▶ _TASK INSTRUCTIONS_: For the data below, say how many lines contain "postgresql". Only the number should be given.

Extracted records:
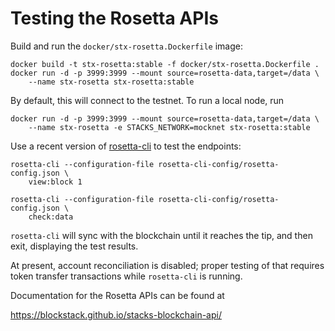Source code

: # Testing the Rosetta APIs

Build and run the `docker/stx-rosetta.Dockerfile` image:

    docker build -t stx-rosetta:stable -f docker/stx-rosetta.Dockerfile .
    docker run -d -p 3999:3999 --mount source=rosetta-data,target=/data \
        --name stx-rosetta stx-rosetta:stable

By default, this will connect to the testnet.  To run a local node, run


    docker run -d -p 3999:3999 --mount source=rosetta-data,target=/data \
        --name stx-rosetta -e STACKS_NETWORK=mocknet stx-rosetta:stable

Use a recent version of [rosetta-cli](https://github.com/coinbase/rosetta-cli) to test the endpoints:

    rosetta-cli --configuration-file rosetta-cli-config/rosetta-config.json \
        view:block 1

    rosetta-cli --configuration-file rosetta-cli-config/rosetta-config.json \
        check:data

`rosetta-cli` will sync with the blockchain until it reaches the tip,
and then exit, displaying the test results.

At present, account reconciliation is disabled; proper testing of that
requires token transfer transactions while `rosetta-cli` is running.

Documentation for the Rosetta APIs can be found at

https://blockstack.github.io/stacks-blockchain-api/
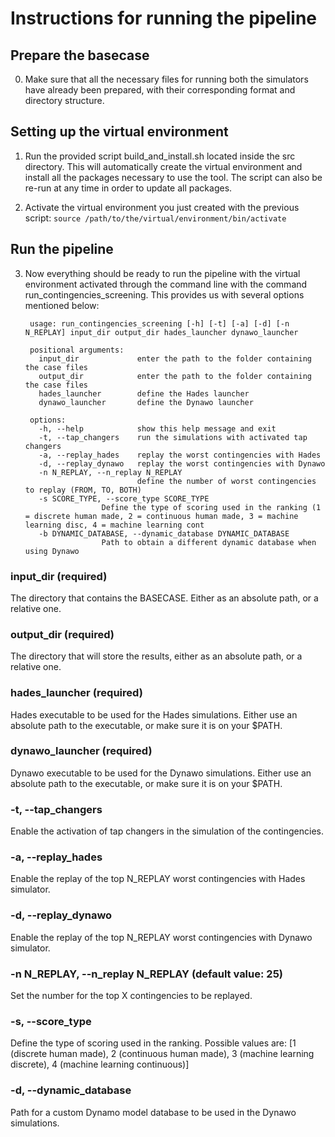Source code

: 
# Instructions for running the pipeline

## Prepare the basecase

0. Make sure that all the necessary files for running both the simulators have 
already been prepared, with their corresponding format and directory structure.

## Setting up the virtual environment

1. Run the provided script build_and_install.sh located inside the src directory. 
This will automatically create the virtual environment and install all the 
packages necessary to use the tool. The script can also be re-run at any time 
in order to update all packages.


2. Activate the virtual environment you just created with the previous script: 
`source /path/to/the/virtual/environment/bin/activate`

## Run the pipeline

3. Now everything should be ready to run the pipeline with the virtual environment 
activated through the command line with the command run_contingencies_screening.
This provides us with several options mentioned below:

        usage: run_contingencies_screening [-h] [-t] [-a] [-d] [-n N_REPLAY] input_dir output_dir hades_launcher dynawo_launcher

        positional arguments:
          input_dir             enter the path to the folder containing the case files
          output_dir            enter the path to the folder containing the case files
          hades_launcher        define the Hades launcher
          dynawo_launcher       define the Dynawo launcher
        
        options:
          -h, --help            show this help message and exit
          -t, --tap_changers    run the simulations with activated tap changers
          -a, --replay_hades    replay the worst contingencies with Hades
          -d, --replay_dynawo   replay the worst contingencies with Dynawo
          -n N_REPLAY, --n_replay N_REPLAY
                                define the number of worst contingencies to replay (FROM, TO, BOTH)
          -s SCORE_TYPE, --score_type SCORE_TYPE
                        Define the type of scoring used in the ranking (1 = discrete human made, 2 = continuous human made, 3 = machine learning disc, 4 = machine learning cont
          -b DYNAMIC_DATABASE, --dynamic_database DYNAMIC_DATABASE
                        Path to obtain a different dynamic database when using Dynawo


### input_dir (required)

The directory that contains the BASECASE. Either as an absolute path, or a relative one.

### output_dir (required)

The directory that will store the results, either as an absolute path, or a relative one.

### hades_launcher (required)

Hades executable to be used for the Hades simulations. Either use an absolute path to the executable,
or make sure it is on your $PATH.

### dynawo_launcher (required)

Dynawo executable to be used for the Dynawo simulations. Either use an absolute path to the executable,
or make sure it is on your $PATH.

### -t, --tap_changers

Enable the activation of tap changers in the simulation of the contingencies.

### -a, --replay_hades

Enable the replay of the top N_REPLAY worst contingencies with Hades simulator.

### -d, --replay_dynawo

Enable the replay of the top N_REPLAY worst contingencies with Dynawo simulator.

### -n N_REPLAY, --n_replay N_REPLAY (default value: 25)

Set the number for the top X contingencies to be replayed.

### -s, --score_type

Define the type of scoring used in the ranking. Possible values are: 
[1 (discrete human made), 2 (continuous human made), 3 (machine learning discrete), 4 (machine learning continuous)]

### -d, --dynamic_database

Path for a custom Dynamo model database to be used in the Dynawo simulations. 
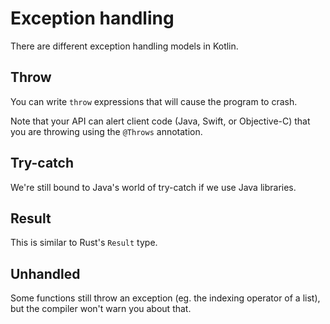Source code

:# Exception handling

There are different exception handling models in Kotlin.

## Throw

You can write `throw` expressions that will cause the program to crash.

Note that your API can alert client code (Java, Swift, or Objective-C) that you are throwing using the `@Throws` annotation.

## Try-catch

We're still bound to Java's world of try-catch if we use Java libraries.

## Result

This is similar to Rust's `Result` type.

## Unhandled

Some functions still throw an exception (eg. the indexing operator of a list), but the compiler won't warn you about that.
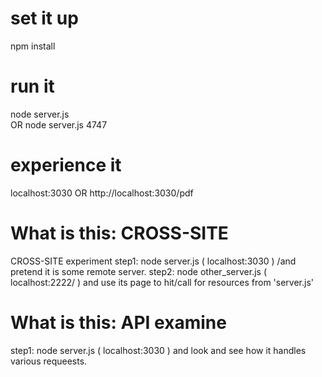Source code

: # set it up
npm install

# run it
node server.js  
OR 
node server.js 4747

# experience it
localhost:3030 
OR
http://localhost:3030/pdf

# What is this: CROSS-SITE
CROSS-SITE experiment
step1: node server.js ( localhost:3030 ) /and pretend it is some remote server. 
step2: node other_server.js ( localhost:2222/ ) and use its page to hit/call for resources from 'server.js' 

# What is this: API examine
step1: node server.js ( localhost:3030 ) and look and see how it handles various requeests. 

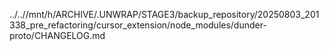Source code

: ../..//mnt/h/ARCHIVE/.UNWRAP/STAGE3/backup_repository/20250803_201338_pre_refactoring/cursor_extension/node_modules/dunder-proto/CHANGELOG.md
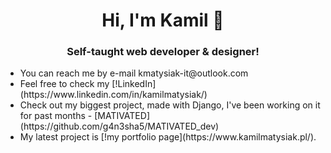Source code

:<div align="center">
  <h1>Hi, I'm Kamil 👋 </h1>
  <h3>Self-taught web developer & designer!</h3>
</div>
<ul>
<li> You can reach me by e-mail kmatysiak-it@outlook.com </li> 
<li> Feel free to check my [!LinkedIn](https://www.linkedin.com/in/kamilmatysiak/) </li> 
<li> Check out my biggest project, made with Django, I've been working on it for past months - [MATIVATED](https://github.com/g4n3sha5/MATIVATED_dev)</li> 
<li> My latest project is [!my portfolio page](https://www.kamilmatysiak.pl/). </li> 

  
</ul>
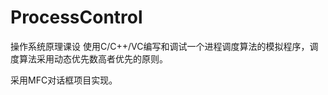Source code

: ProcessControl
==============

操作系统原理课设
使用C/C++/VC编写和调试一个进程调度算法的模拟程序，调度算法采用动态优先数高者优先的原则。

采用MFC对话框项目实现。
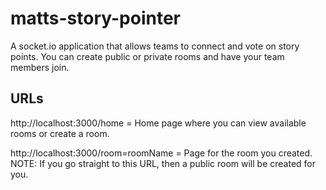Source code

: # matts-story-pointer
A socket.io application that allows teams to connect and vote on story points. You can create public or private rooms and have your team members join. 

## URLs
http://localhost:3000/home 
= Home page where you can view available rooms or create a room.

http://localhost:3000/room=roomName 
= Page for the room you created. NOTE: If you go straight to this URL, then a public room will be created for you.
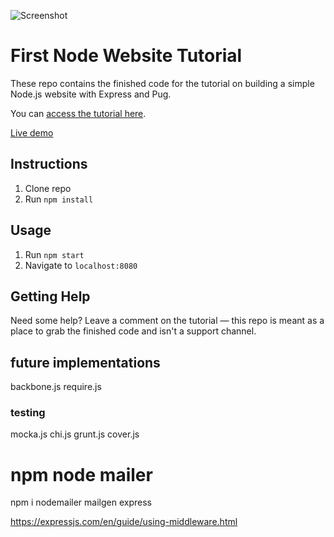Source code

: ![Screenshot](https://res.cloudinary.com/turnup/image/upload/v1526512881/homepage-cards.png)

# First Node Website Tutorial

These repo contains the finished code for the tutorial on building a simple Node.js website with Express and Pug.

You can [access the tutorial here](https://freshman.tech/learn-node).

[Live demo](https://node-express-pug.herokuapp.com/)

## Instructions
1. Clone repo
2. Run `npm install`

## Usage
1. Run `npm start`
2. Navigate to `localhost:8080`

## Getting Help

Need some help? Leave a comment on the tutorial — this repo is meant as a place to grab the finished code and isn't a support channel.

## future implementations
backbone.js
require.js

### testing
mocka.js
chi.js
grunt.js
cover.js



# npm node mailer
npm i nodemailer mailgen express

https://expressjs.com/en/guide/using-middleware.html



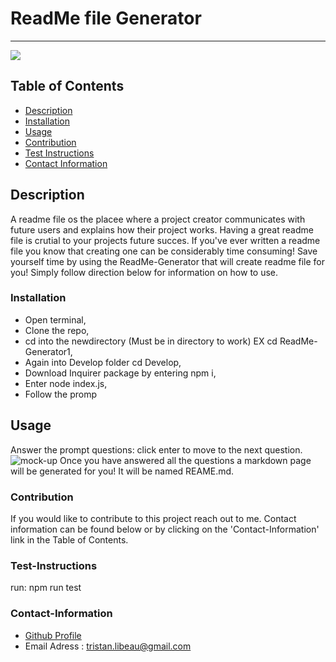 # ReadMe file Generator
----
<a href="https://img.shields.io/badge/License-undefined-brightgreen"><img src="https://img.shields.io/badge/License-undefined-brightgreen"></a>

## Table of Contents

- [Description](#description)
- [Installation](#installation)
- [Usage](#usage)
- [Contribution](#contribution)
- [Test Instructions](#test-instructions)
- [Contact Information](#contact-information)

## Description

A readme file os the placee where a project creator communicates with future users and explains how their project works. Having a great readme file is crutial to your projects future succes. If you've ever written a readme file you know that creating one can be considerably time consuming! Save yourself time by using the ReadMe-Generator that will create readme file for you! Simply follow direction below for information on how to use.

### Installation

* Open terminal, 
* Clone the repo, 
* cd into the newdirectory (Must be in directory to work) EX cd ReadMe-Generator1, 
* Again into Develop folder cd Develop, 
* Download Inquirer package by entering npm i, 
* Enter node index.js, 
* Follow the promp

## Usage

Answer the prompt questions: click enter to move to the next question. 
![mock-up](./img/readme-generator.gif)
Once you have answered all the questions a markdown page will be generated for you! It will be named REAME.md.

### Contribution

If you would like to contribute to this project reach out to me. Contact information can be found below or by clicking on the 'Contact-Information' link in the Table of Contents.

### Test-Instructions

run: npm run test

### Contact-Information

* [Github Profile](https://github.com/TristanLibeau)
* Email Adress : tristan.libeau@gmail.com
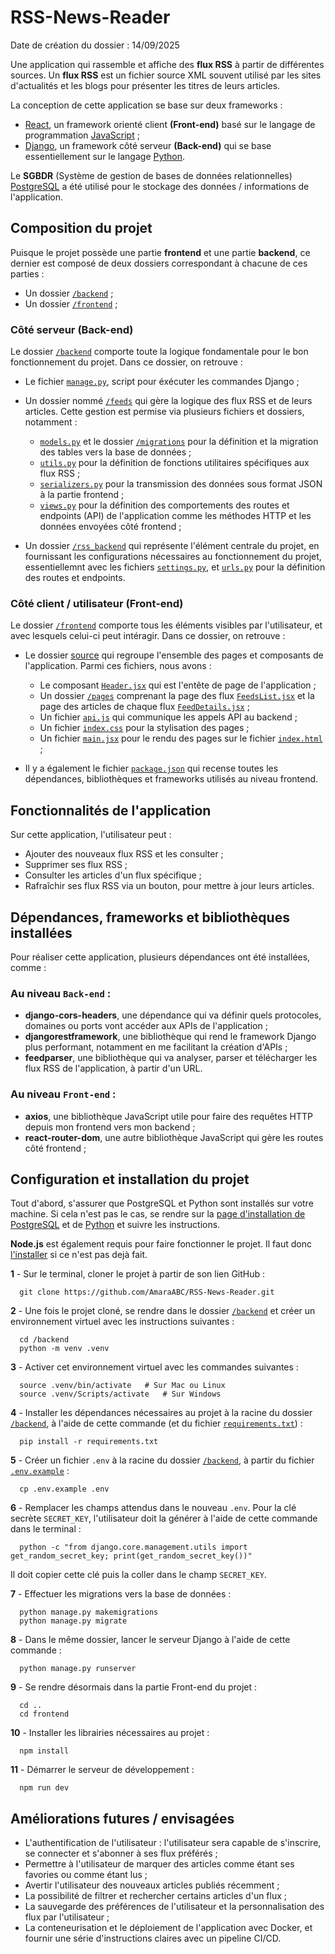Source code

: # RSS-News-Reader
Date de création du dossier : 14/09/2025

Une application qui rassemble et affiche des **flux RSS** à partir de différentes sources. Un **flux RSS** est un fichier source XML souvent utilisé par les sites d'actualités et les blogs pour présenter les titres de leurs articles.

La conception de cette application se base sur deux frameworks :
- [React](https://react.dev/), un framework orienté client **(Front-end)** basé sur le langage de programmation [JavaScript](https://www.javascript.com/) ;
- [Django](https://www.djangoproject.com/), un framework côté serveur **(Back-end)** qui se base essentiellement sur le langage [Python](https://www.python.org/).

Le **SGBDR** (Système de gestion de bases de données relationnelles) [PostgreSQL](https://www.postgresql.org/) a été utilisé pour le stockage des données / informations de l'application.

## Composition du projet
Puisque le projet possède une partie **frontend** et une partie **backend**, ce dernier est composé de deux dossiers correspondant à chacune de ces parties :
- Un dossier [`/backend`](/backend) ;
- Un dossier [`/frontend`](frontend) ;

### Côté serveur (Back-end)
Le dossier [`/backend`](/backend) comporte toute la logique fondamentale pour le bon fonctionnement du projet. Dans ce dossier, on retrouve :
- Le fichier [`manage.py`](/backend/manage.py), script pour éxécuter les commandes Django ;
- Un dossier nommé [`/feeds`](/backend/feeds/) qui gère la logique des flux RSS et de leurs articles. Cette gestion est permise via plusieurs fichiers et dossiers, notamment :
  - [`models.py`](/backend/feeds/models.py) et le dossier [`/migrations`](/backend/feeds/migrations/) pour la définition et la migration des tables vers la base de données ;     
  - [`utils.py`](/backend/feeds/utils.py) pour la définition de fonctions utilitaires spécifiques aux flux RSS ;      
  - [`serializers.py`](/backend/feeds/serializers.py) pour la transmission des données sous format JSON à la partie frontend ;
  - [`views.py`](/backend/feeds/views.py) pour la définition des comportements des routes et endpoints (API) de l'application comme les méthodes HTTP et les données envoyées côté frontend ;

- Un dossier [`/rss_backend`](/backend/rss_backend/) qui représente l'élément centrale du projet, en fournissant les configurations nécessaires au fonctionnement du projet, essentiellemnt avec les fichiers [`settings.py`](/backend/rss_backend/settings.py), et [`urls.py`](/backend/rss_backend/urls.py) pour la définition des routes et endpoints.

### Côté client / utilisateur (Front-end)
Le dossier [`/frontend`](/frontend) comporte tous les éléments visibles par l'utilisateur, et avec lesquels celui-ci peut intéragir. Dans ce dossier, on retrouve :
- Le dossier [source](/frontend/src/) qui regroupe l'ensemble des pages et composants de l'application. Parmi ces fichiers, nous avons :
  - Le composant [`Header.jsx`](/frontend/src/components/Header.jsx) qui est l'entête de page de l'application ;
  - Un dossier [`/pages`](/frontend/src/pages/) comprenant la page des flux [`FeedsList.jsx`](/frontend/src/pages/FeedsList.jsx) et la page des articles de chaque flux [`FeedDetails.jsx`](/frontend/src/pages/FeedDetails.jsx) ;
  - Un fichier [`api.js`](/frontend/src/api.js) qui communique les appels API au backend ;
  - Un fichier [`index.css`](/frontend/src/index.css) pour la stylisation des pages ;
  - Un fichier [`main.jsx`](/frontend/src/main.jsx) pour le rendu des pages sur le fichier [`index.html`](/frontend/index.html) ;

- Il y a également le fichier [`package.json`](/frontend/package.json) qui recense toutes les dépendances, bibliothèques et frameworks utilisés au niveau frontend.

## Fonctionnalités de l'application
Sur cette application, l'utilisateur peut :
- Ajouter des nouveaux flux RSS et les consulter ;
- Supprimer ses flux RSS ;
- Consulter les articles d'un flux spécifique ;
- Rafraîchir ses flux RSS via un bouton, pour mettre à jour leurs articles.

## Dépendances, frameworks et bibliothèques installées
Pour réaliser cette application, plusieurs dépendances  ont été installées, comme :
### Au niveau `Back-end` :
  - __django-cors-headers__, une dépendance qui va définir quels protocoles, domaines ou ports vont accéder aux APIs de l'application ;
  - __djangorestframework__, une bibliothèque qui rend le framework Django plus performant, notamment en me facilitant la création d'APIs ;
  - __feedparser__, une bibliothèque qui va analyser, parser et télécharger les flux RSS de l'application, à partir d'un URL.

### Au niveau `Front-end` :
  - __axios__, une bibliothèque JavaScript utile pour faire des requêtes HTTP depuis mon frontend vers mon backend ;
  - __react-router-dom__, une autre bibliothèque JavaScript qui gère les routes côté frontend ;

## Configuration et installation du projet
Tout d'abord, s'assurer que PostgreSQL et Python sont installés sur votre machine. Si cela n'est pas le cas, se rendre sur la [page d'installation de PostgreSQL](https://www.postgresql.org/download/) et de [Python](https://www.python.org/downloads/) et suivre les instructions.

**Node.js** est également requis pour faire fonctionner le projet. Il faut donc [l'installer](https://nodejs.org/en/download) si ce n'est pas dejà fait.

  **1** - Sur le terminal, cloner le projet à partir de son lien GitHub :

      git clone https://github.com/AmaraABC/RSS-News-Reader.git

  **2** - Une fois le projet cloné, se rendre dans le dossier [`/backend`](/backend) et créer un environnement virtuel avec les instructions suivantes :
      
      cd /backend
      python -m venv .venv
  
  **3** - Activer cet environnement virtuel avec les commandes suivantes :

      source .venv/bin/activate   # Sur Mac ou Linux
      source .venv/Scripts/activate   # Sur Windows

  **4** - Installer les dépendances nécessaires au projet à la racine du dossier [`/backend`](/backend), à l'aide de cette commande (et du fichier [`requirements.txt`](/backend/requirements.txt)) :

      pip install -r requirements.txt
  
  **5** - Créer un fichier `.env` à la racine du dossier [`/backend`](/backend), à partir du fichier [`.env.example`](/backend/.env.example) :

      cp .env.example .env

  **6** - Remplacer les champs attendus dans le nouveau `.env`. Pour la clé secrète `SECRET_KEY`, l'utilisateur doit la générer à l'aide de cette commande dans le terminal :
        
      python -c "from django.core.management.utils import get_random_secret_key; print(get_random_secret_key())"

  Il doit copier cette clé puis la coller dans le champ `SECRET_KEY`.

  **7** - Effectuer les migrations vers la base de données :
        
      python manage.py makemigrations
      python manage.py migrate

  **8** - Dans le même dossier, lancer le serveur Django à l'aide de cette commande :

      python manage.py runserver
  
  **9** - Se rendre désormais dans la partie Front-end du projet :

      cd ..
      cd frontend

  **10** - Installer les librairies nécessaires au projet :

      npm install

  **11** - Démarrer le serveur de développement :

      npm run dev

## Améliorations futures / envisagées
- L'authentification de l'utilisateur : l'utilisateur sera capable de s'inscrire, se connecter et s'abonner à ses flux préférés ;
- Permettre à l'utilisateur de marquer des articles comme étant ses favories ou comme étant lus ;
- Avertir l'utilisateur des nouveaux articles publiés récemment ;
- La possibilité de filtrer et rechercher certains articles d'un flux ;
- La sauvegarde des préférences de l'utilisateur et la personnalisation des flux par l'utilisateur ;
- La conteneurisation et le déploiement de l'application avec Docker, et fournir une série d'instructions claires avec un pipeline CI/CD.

▶ _SOLVED PROBLEM_: 2